Breathalyzers are instruments utilized in numerous professions for determining the amount of alcohol content, by analyzing a breath sample obtained from an individual. They are commonly used in the profession of law enforcement, wherein police officers employ these devices to deal with incidences of fatal accidents, due to drunk driving. The term breathalyzer is actually the brand name of the breath-analyzing products manufactured by Smith and Wesson in the late 1950s. Eventually, the term became a common name for instruments designed to determine the amount of alcohol in the sample of a subject. Apart from breathalyzers, there are two other devices for measuring blood alcohol concentration (BAC), namely, intoxilyzers and alconsensors. Breathalyzers are of great help in preventing alcoholism, alcohol addiction and alcohol abuse. Read on further to know the working of a breathalyzer.
Working Of A Breathalyzer
  • A breathalyzer consists of a collection device, a “straw” attached to a cylinder. This cylinder contains two vials, containing a solution of sulfuric acid, potassium dichromate, silver nitrate and water.
  • A person, being tested, blows into the straw for about 3 to 4 seconds. To get the most accurate reading, the person must blow strongly to get air from deep in the lungs.
  • The air, so expelled, travels into the vials where the silver nitrate acts as a catalyst to initiate and speed up the analysis.
  • The sulfuric acid present removes the alcohol from the air and produces acidic condition necessary for the entire process to take place.
  • The alcohol, so removed, is then absorbed into the liquid solution where the potassium dichromate further breaks it down into chromium sulfate, potassium sulfate, acetic acid and water.
  • This process results in color changes. The dichromate ion is reddish-orange, while the chromium ion in green.

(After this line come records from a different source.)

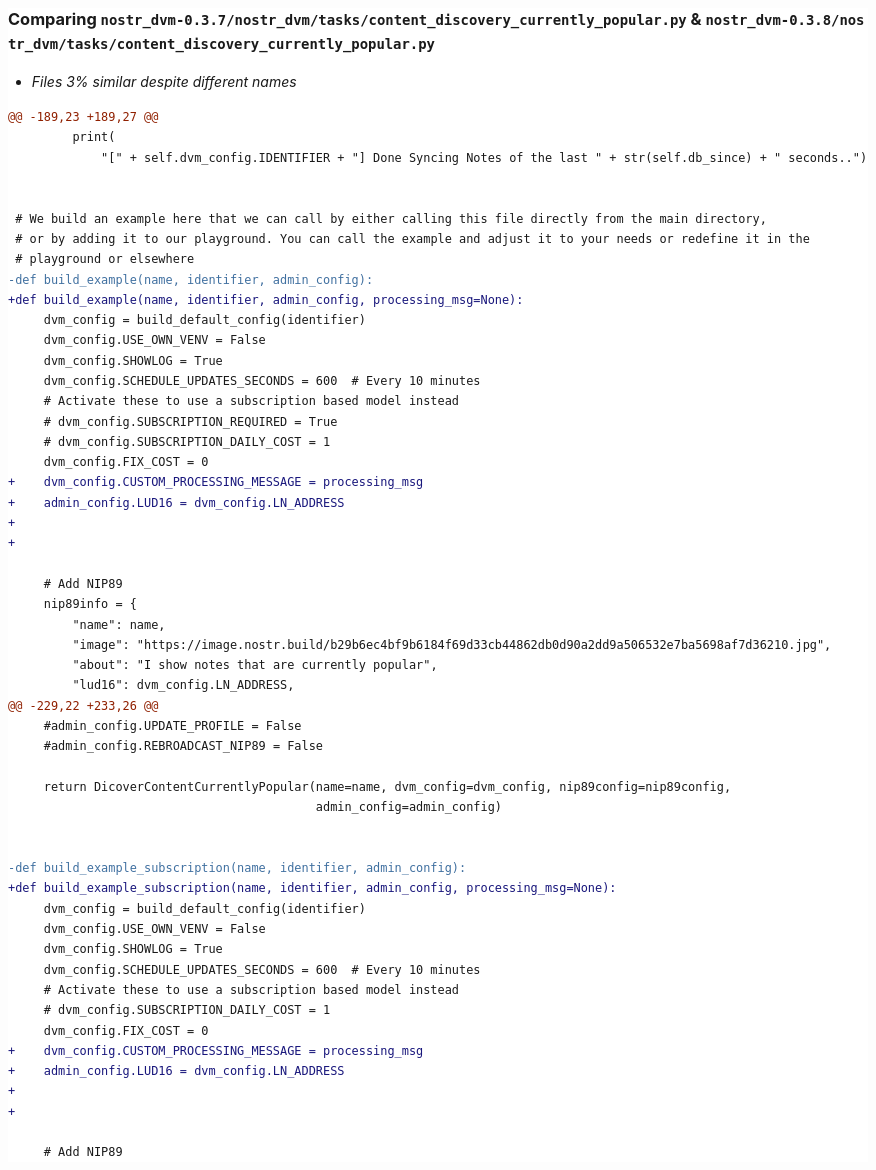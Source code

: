 ### Comparing `nostr_dvm-0.3.7/nostr_dvm/tasks/content_discovery_currently_popular.py` & `nostr_dvm-0.3.8/nostr_dvm/tasks/content_discovery_currently_popular.py`

 * *Files 3% similar despite different names*

```diff
@@ -189,23 +189,27 @@
         print(
             "[" + self.dvm_config.IDENTIFIER + "] Done Syncing Notes of the last " + str(self.db_since) + " seconds..")
 
 
 # We build an example here that we can call by either calling this file directly from the main directory,
 # or by adding it to our playground. You can call the example and adjust it to your needs or redefine it in the
 # playground or elsewhere
-def build_example(name, identifier, admin_config):
+def build_example(name, identifier, admin_config, processing_msg=None):
     dvm_config = build_default_config(identifier)
     dvm_config.USE_OWN_VENV = False
     dvm_config.SHOWLOG = True
     dvm_config.SCHEDULE_UPDATES_SECONDS = 600  # Every 10 minutes
     # Activate these to use a subscription based model instead
     # dvm_config.SUBSCRIPTION_REQUIRED = True
     # dvm_config.SUBSCRIPTION_DAILY_COST = 1
     dvm_config.FIX_COST = 0
+    dvm_config.CUSTOM_PROCESSING_MESSAGE = processing_msg
+    admin_config.LUD16 = dvm_config.LN_ADDRESS
+
+
 
     # Add NIP89
     nip89info = {
         "name": name,
         "image": "https://image.nostr.build/b29b6ec4bf9b6184f69d33cb44862db0d90a2dd9a506532e7ba5698af7d36210.jpg",
         "about": "I show notes that are currently popular",
         "lud16": dvm_config.LN_ADDRESS,
@@ -229,22 +233,26 @@
     #admin_config.UPDATE_PROFILE = False
     #admin_config.REBROADCAST_NIP89 = False
 
     return DicoverContentCurrentlyPopular(name=name, dvm_config=dvm_config, nip89config=nip89config,
                                           admin_config=admin_config)
 
 
-def build_example_subscription(name, identifier, admin_config):
+def build_example_subscription(name, identifier, admin_config, processing_msg=None):
     dvm_config = build_default_config(identifier)
     dvm_config.USE_OWN_VENV = False
     dvm_config.SHOWLOG = True
     dvm_config.SCHEDULE_UPDATES_SECONDS = 600  # Every 10 minutes
     # Activate these to use a subscription based model instead
     # dvm_config.SUBSCRIPTION_DAILY_COST = 1
     dvm_config.FIX_COST = 0
+    dvm_config.CUSTOM_PROCESSING_MESSAGE = processing_msg
+    admin_config.LUD16 = dvm_config.LN_ADDRESS
+
+
 
     # Add NIP89
```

The degree of color change depends on the amount of evaporated alcohol expelled in the breath.
  • Since the entire chemical reaction takes place in one vial, the other vial is in its original state, as part of the photocell system.
  • The photocell system produces an electric current, resulting in the movement of the needle in the gauge.
  • When the needle stops after the reaction has taken place, the breathalyzer operator rotates the knob to return back the needle in the meter to its resting place. He, then, reads the level of alcohol from the knob. The greater the knob is turned, the higher the percentage of alcohol in the sample.
  • The reading gives the percentage of blood that contains alcohol. The legal limit for drinking and driving is 0.08, that is, 0.08 grams of alcohol per 100 ml of blood.